Vol. 2, Issue 1
What Is It?
Lead Pipe Expanders
This tool/device appears with regularity at mechanical
hobbyists' meetings and at various other tool-focused
events. It's always at the top of the "mystery-tool"
list at these gatherings, and is almost never identified
The use of lead in the manufacture of pipes has been
documented since Roman times. Lead sheets were formed
into pipes or square channels and used to supply water or remove waste products. Some of these early
examples, which feature hammered joints, still exist
Until about 1900, many North American municipalities used
lead pipes to supply domestic water. (These were gradually
replaced with galvanized and black-steel pipes.) The National
Building Code of Canada was amended to disallow the use
of lead pipe and lead in solder in 1975. Canadian municipalities
and provinces soon brought their codes into adherence.
In 1988, under the Safe Drinking Water Act, the United
States restricted the lead allowance in pipe and fittings
to 8% or less.
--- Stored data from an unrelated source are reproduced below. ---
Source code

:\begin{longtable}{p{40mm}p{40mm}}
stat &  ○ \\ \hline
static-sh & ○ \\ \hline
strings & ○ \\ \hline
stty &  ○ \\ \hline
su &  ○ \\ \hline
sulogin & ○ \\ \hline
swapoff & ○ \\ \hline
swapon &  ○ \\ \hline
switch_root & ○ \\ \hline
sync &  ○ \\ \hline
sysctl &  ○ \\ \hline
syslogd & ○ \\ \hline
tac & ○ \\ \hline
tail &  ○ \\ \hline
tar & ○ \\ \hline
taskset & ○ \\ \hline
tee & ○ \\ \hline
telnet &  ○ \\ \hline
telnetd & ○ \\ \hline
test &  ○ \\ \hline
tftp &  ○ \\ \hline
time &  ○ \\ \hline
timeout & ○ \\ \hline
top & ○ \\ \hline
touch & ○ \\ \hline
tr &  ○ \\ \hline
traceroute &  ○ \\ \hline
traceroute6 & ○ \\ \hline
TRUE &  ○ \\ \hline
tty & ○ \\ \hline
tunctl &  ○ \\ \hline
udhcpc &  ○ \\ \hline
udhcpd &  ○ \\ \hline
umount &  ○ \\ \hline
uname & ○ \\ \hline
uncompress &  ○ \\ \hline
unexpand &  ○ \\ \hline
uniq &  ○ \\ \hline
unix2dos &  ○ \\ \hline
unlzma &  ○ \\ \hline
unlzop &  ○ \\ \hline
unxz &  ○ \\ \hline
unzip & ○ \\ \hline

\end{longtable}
Solders and fluxes are required to have
less than 0.2% lead content. In 1998, another U.S. ban
was put in place regarding the lead content in plumbing
fixtures. Lead was also used to make the transition from
a fixture to cast or clay pipe for waste products. Because
of the flexibility and ease of shaping, lead sheet and
pipe were used in P-traps and closet bends. A variety
of bobbins and other unique tools were used to size and
create the necessary forms for these connections.